#### Task description
Extract every line from the records below that contains the word "Return".

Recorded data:
↓
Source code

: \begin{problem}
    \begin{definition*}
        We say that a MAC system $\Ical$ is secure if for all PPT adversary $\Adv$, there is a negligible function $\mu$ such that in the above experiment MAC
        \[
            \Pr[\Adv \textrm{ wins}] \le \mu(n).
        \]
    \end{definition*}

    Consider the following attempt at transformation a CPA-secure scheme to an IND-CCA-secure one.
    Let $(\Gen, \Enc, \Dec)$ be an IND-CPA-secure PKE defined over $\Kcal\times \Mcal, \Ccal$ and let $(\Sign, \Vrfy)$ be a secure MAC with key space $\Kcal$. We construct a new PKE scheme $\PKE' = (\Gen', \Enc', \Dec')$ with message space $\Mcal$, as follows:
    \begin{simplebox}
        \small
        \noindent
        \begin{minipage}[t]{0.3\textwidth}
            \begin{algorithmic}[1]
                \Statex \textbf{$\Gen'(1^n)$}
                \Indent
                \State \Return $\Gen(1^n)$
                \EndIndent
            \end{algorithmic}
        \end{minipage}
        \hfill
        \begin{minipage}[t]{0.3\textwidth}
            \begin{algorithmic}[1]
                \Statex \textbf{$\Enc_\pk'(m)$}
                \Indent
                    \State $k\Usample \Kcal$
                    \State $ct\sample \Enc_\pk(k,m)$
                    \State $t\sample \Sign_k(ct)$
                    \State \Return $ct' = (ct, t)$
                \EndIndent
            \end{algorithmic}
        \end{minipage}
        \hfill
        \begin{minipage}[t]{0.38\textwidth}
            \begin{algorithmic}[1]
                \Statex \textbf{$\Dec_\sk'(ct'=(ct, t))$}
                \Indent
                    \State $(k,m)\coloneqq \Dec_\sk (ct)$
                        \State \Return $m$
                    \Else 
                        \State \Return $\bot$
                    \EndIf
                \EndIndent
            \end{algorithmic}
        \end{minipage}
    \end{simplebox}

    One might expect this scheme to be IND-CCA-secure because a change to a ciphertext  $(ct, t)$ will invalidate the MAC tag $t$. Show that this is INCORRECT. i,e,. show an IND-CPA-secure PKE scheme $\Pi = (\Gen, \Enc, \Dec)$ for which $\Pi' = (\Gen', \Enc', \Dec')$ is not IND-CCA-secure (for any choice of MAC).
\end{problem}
↑
↓
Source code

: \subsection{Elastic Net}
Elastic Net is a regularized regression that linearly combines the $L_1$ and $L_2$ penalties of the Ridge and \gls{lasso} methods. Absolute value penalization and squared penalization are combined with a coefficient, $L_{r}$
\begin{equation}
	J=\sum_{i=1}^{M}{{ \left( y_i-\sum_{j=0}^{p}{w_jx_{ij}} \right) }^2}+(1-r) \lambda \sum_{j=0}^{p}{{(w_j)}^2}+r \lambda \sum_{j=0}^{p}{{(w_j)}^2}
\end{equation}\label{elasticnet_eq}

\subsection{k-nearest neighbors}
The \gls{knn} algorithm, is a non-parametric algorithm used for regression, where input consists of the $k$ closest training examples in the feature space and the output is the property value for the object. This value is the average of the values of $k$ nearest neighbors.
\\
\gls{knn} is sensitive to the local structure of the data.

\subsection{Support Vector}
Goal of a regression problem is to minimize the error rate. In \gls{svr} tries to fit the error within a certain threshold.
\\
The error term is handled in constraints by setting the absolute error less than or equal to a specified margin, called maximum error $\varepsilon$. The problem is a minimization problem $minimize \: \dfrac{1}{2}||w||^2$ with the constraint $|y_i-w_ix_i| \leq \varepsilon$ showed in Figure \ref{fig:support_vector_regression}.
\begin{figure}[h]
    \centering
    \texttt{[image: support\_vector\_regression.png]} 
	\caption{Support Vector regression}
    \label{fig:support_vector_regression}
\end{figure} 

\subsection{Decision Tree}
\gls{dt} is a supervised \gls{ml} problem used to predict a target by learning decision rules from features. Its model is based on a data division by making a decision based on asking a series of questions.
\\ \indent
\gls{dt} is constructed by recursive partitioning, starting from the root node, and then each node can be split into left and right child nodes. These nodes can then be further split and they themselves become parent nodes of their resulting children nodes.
↑
↓
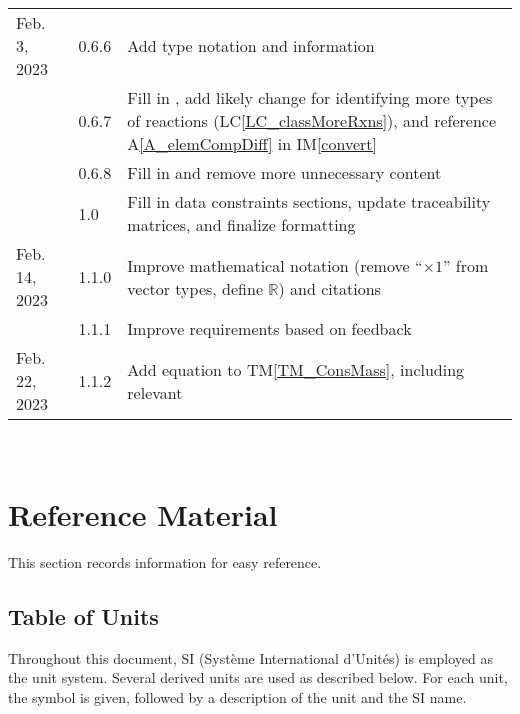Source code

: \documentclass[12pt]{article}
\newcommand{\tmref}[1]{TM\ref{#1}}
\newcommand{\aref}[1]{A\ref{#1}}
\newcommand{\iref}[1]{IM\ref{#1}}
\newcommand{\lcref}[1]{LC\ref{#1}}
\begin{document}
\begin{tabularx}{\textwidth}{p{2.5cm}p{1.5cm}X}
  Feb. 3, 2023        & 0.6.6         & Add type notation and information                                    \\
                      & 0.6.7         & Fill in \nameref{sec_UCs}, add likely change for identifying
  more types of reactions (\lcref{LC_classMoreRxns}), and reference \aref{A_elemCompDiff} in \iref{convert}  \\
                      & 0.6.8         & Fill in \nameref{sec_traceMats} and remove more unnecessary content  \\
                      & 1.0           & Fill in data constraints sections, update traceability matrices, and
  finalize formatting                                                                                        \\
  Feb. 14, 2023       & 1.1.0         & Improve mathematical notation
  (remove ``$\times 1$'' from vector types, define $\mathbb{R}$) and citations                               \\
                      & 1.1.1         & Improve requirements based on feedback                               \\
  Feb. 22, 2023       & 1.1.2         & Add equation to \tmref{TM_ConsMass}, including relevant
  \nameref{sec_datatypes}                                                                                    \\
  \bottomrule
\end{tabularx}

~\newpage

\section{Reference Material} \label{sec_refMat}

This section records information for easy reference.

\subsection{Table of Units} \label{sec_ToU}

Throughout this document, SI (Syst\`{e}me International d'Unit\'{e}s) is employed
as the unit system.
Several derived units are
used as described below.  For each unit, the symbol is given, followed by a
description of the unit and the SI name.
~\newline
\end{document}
↑
#### Solution to this task
                \State \Return $\Gen(1^n)$
                    \State \Return $ct' = (ct, t)$
                        \State \Return $m$
                        \State \Return $\bot$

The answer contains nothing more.